Balancing The Nest When Your Child Moves A Long Way From Home
No parent likes to think of their child leaving the family home. It’s a reality we all know is coming, yet we turn our backs and ignore it. Still, that background knowledge helps us cope when the time comes. At least we can’t say we didn’t see it coming
But, you may be less prepared for the idea of your child moving long-distance straight away. Thinking about them leaving home is bad enough. Thinking about them going far is unbearable. Yet, it’s a reality some parents face. It may be that a job offer takes them far from you when they’re still young. Or, perhaps they’re college bound for someone far from home. Either way, you’ll have to adjust to the double whammy of losing them from your home and, to some extent, your life.

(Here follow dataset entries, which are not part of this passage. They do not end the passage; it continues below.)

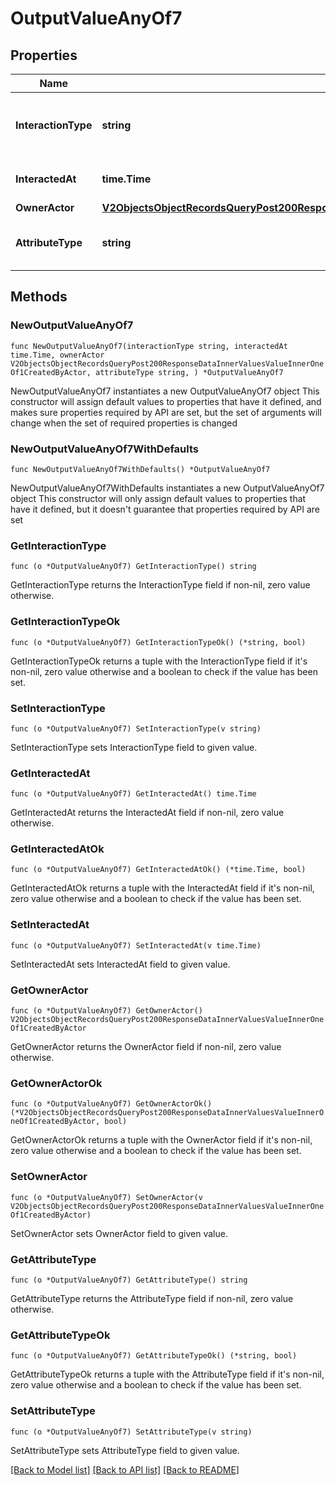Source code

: # OutputValueAnyOf7

## Properties

Name | Type | Description | Notes
------------ | ------------- | ------------- | -------------
**InteractionType** | **string** | The type of interaction e.g. calendar or email. | 
**InteractedAt** | **time.Time** | When the interaction occurred. | 
**OwnerActor** | [**V2ObjectsObjectRecordsQueryPost200ResponseDataInnerValuesValueInnerOneOf1CreatedByActor**](V2ObjectsObjectRecordsQueryPost200ResponseDataInnerValuesValueInnerOneOf1CreatedByActor.md) |  | 
**AttributeType** | **string** | The attribute type of the value. | 

## Methods

### NewOutputValueAnyOf7

`func NewOutputValueAnyOf7(interactionType string, interactedAt time.Time, ownerActor V2ObjectsObjectRecordsQueryPost200ResponseDataInnerValuesValueInnerOneOf1CreatedByActor, attributeType string, ) *OutputValueAnyOf7`

NewOutputValueAnyOf7 instantiates a new OutputValueAnyOf7 object
This constructor will assign default values to properties that have it defined,
and makes sure properties required by API are set, but the set of arguments
will change when the set of required properties is changed

### NewOutputValueAnyOf7WithDefaults

`func NewOutputValueAnyOf7WithDefaults() *OutputValueAnyOf7`

NewOutputValueAnyOf7WithDefaults instantiates a new OutputValueAnyOf7 object
This constructor will only assign default values to properties that have it defined,
but it doesn't guarantee that properties required by API are set

### GetInteractionType

`func (o *OutputValueAnyOf7) GetInteractionType() string`

GetInteractionType returns the InteractionType field if non-nil, zero value otherwise.

### GetInteractionTypeOk

`func (o *OutputValueAnyOf7) GetInteractionTypeOk() (*string, bool)`

GetInteractionTypeOk returns a tuple with the InteractionType field if it's non-nil, zero value otherwise
and a boolean to check if the value has been set.

### SetInteractionType

`func (o *OutputValueAnyOf7) SetInteractionType(v string)`

SetInteractionType sets InteractionType field to given value.


### GetInteractedAt

`func (o *OutputValueAnyOf7) GetInteractedAt() time.Time`

GetInteractedAt returns the InteractedAt field if non-nil, zero value otherwise.

### GetInteractedAtOk

`func (o *OutputValueAnyOf7) GetInteractedAtOk() (*time.Time, bool)`

GetInteractedAtOk returns a tuple with the InteractedAt field if it's non-nil, zero value otherwise
and a boolean to check if the value has been set.

### SetInteractedAt

`func (o *OutputValueAnyOf7) SetInteractedAt(v time.Time)`

SetInteractedAt sets InteractedAt field to given value.


### GetOwnerActor

`func (o *OutputValueAnyOf7) GetOwnerActor() V2ObjectsObjectRecordsQueryPost200ResponseDataInnerValuesValueInnerOneOf1CreatedByActor`

GetOwnerActor returns the OwnerActor field if non-nil, zero value otherwise.

### GetOwnerActorOk

`func (o *OutputValueAnyOf7) GetOwnerActorOk() (*V2ObjectsObjectRecordsQueryPost200ResponseDataInnerValuesValueInnerOneOf1CreatedByActor, bool)`

GetOwnerActorOk returns a tuple with the OwnerActor field if it's non-nil, zero value otherwise
and a boolean to check if the value has been set.

### SetOwnerActor

`func (o *OutputValueAnyOf7) SetOwnerActor(v V2ObjectsObjectRecordsQueryPost200ResponseDataInnerValuesValueInnerOneOf1CreatedByActor)`

SetOwnerActor sets OwnerActor field to given value.


### GetAttributeType

`func (o *OutputValueAnyOf7) GetAttributeType() string`

GetAttributeType returns the AttributeType field if non-nil, zero value otherwise.

### GetAttributeTypeOk

`func (o *OutputValueAnyOf7) GetAttributeTypeOk() (*string, bool)`

GetAttributeTypeOk returns a tuple with the AttributeType field if it's non-nil, zero value otherwise
and a boolean to check if the value has been set.

### SetAttributeType

`func (o *OutputValueAnyOf7) SetAttributeType(v string)`

SetAttributeType sets AttributeType field to given value.



[[Back to Model list]](../README.md#documentation-for-models) [[Back to API list]](../README.md#documentation-for-api-endpoints) [[Back to README]](../README.md)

And, that can be a tough thing get your head around. Hence why we’re going to look at the things you can do to soften that leaving blow.
Research to put both your minds at ease
When your child breaks the news, there’s a chance you’ll go into panic mode about the ins and outs of their move. And, though they won’t admit it, they’re likely feeling the same. After all, this is the first big step they’ve taken without you. So, put their mind at ease this one last time by doing what parents do, and researching the facts. If they’re moving abroad, this could mean researching foreign housing markets, or contacting firms like Hacking Law to find out about citizenship. Even if they’re moving across states, research the best areas, and the average house prices. The chances are that they’ll roll their eyes when you tell them what you’ve found. But, this step will put your mind at ease a little, and it might do the same for them.
Take a step back
Once you’ve done the research, it’s essential you take a step back. This will help you ease your way into the transition. And, it could help both of you adjust when the time does come. Of course, there’s every chance that you’ll want to squeeze tighter than ever right now. But, take subtle steps back. Give them more space to help them adjust to life without you. And, in the process, get used to the feeling of not seeing them as often as you’re used to. Ask them about their house move, but resist the urge to badger them or get involved. It might go against your instincts, but this will serve you both in the long run.
Make plans to see each other
When the dreaded day draws near, you should make staple plans to see each other. Again, your child may resist or act as though you’re being silly. But, when they arrive in their new town, knowing they’ll see you in a month or so will make them feel a lot less alone. And, on your end, that knowledge will make your empty house much more bearable.